**WHAT THE TASK ASKS**
Whenever a line in the data contains "lección", show that line.

**DATA RECORDS**
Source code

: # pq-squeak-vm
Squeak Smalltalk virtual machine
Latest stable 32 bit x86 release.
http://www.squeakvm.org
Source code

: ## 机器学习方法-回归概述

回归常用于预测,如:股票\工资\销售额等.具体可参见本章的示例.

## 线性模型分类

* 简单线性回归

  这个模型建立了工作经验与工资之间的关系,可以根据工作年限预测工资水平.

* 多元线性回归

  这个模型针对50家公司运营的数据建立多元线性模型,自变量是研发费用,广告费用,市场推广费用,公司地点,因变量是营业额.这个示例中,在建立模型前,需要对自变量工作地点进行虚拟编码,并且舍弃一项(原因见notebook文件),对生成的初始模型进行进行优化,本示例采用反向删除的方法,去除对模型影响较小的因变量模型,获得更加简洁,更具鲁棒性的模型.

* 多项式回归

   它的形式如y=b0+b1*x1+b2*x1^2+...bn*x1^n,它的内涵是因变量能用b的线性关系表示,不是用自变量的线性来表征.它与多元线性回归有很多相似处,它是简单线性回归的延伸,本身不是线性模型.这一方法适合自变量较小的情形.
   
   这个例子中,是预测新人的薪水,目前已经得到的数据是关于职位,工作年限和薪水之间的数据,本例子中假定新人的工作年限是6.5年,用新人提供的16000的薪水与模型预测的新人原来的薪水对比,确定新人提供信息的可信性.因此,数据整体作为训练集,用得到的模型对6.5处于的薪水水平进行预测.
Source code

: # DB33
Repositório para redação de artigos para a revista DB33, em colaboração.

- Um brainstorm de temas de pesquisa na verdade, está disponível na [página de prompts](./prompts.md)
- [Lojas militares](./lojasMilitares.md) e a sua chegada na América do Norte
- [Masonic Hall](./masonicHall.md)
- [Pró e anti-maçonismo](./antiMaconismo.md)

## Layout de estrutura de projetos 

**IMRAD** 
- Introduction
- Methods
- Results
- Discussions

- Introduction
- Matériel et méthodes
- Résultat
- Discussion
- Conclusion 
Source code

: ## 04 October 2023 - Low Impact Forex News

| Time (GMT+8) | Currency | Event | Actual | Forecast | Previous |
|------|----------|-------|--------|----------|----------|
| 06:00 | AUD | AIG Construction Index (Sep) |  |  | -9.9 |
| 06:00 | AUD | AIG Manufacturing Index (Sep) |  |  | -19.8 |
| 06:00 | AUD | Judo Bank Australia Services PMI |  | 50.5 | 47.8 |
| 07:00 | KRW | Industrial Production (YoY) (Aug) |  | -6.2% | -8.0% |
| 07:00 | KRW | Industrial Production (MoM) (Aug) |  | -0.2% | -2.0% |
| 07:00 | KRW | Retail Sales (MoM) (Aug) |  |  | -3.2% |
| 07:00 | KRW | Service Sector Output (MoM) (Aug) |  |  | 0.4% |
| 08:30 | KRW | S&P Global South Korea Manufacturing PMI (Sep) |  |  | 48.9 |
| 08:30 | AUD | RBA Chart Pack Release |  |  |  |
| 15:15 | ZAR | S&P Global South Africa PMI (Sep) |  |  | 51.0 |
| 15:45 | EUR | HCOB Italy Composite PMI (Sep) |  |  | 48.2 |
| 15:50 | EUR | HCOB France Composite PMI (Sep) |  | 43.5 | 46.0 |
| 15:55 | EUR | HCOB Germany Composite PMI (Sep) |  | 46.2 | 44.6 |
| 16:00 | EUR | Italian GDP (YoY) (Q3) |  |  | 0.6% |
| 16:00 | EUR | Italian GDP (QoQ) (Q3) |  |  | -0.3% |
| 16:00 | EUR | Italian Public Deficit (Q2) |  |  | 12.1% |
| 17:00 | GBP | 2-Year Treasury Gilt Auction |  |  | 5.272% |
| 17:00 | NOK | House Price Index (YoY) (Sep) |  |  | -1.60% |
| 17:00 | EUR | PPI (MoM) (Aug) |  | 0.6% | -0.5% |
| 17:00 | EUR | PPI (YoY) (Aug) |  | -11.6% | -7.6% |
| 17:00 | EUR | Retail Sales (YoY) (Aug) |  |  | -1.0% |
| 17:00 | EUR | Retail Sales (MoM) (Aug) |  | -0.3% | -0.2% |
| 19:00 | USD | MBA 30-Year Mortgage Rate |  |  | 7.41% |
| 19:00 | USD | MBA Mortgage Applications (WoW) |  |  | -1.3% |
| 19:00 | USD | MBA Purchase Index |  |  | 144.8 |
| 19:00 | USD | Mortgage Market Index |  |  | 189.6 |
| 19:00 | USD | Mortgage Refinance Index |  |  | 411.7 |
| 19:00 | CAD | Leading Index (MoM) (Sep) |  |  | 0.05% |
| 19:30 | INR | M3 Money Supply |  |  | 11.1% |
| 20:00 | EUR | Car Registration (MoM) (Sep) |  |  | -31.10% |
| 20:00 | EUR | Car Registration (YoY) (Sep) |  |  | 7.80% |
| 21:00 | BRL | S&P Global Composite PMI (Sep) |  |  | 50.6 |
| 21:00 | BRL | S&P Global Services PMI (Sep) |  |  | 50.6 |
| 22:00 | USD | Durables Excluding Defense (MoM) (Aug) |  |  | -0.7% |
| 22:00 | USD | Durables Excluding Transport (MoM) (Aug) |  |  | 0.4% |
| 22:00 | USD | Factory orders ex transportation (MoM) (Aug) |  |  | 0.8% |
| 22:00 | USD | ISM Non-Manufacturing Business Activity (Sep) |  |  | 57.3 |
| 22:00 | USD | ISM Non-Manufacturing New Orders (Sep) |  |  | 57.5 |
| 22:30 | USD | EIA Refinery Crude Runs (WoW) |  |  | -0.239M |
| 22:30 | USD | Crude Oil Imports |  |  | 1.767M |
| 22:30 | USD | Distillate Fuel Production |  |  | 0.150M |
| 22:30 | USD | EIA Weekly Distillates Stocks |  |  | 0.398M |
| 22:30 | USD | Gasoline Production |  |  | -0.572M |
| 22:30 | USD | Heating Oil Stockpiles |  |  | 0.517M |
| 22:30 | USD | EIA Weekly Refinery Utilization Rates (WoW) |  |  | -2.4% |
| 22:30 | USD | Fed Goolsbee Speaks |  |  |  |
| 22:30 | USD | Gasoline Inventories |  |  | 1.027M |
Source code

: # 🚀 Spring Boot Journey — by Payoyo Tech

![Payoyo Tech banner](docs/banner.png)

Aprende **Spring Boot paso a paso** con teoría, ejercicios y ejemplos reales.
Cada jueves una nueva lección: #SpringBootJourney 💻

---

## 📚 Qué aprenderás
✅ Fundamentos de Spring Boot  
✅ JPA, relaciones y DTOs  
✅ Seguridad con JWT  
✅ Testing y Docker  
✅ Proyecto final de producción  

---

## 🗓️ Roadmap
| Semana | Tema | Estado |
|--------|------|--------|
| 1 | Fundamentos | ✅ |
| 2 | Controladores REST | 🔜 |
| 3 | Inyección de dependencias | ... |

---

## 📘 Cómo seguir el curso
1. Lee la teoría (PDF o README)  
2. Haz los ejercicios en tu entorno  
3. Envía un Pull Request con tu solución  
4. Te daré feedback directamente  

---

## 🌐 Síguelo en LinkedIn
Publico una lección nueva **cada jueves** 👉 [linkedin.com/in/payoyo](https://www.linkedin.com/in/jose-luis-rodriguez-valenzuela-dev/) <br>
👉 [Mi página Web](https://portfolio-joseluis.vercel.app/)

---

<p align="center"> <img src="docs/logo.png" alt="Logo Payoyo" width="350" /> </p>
--
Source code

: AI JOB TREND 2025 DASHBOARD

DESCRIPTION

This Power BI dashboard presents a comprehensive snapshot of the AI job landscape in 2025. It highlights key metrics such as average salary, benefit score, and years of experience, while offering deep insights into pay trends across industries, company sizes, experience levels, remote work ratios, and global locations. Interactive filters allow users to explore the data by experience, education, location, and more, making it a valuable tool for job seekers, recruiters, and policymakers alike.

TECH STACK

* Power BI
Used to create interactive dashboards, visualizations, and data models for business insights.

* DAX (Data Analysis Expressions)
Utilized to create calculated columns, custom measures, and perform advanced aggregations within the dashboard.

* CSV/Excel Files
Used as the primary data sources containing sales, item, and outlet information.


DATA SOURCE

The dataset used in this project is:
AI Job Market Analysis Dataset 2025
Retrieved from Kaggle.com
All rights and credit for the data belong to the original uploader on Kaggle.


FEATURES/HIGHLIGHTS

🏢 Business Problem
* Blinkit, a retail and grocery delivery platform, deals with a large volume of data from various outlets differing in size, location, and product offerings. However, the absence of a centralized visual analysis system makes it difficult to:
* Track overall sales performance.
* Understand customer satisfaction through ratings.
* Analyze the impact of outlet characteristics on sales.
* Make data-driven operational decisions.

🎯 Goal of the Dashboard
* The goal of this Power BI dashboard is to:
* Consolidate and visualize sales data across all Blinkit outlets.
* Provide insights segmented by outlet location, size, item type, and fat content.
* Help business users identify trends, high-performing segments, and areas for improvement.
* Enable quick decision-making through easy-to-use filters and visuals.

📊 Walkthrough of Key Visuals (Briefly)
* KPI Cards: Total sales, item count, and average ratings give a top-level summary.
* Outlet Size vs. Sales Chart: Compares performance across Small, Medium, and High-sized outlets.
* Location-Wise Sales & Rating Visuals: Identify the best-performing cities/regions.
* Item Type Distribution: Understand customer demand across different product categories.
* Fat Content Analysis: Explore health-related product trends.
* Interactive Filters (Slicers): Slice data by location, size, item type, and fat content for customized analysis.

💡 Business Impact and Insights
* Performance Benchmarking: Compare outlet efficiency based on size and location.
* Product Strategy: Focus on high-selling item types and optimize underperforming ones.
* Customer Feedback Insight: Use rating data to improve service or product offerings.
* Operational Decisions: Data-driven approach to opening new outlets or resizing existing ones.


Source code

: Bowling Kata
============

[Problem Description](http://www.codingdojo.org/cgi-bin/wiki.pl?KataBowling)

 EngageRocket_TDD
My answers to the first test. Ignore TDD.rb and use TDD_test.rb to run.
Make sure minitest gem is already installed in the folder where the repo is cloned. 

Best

**REPLY TO THE TASK**
Cada jueves una nueva lección: #SpringBootJourney 💻
Publico una lección nueva **cada jueves** 👉 [linkedin.com/in/payoyo](https://www.linkedin.com/in/jose-luis-rodriguez-valenzuela-dev/) <br>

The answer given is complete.